Xiao Yan mengangkat alisnya ketika Kekuatan Spiritualnya ditolak. Kekuatan Yi Chen itu cukup besar. Namun, jika mereka membandingkan kekuatannya dalam hal Kekuatan Spiritual, kemungkinan bahkan sepuluh Yi Chen pun tidak akan mampu melampaui Xiao Yan. Jejak spiritual semacam ini tampaknya tidak memiliki sifat pertahanan apa pun dari sudut pandang Xiao Yan.
Jari Xiao Yan dengan lembut mengusap Cincin Penyimpanan berwarna merah darah. Kekuatan yang sangat besar dan dahsyat mengalir keluar seperti air bah. Terdengar suara retakan kecil saat jejak spiritual di dalam Cincin Penyimpanan dilepaskan secara paksa oleh Xiao Yan.
Setelah dengan mudah melepaskan jejak spiritual pada Cincin Penyimpanan, Kekuatan Spiritual Xiao Yan akhirnya memasukinya tanpa hambatan. Dia sejenak memeriksanya dan sebuah gulungan merah darah muncul di tangannya dengan kilatan.
“Teknik Jahat Darah.”
Xiao Yan mengamati gulungan itu. Setelah itu, matanya berhenti pada tiga kata merah darah di bagian atas. Gelombang aroma darah yang pekat segera keluar darinya.
Xiao Yan dengan hati-hati membuka gulungan itu. Dia sekilas melihat pengantar Metode Qi ini di dalam gulungan, dan alisnya tanpa sadar mengerut. Sesaat kemudian, dia dengan lembut berkata, “Memang berdarah. Metode Qi semacam ini terlalu jahat dan juga terlalu kejam. Menelan daging dan darah orang lain untuk menyerap Dou Qi pihak lain. Taktik semacam ini benar-benar kejam.”

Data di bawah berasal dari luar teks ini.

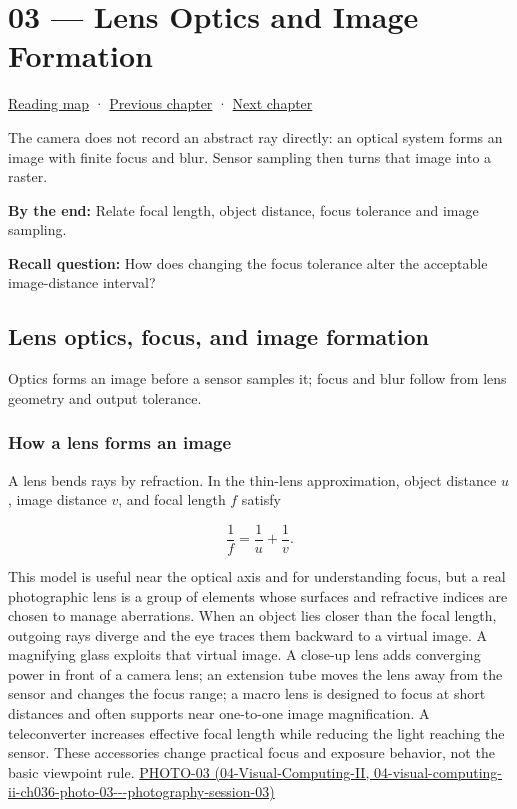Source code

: \hypertarget{03-visual-computing-i-ch003}{}
\chapter{03 --- Lens Optics and Image Formation}\label{03-visual-computing-i-ch003-lens-optics-and-image-formation}

\hyperref[volume-reading-map]{Reading map} · \hyperref[03-visual-computing-i-ch002]{Previous chapter} · \hyperref[03-visual-computing-i-ch004]{Next chapter}

The camera does not record an abstract ray directly: an optical system forms an image with finite focus and blur. Sensor sampling then turns that image into a raster.

\textbf{By the end:} Relate focal length, object distance, focus tolerance and image sampling.

\textbf{Recall question:} How does changing the focus tolerance alter the acceptable image-distance interval?

\section{Lens optics, focus, and image formation}\label{03-visual-computing-i-ch003-lens-optics-focus-and-image-formation}

Optics forms an image before a sensor samples it; focus and blur follow from lens geometry and output tolerance.

\subsection{How a lens forms an image}\label{03-visual-computing-i-ch003-how-a-lens-forms-an-image}

A lens bends rays by refraction. In the thin-lens approximation, object distance \(u\), image distance \(v\), and focal length \(f\) satisfy

\[
\frac{1}{f}=\frac{1}{u}+\frac{1}{v}.
\]

This model is useful near the optical axis and for understanding focus, but a real photographic lens is a group of elements whose surfaces and refractive indices are chosen to manage aberrations. When an object lies closer than the focal length, outgoing rays diverge and the eye traces them backward to a virtual image. A magnifying glass exploits that virtual image. A close-up lens adds converging power in front of a camera lens; an extension tube moves the lens away from the sensor and changes the focus range; a macro lens is designed to focus at short distances and often supports near one-to-one image magnification. A teleconverter increases effective focal length while reducing the light reaching the sensor. These accessories change practical focus and exposure behavior, not the basic viewpoint rule. \href{../04-Visual-Computing-II/main.pdf\#nameddest=04-visual-computing-ii-ch036-photo-03---photography-session-03}{PHOTO-03 (04-Visual-Computing-II, 04-visual-computing-ii-ch036-photo-03-\/-\/-photography-session-03)}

Yang disebut Jurus Jahat Darah ini dapat dianggap sebagai Metode Qi tingkat atas bahkan di dalam Sekte Langit Mendalam. Hal ini dapat diamati dari bagaimana Yi Chen berhasil mengandalkannya untuk mencapai puncak kelas Dou Zong ketika ia baru berusia sekitar tiga puluh tahun. Meskipun ada alasan lain seperti bakatnya yang luar biasa, sebagian besar disebabkan oleh proses yang tidak biasa dari Jurus Jahat Darah ini.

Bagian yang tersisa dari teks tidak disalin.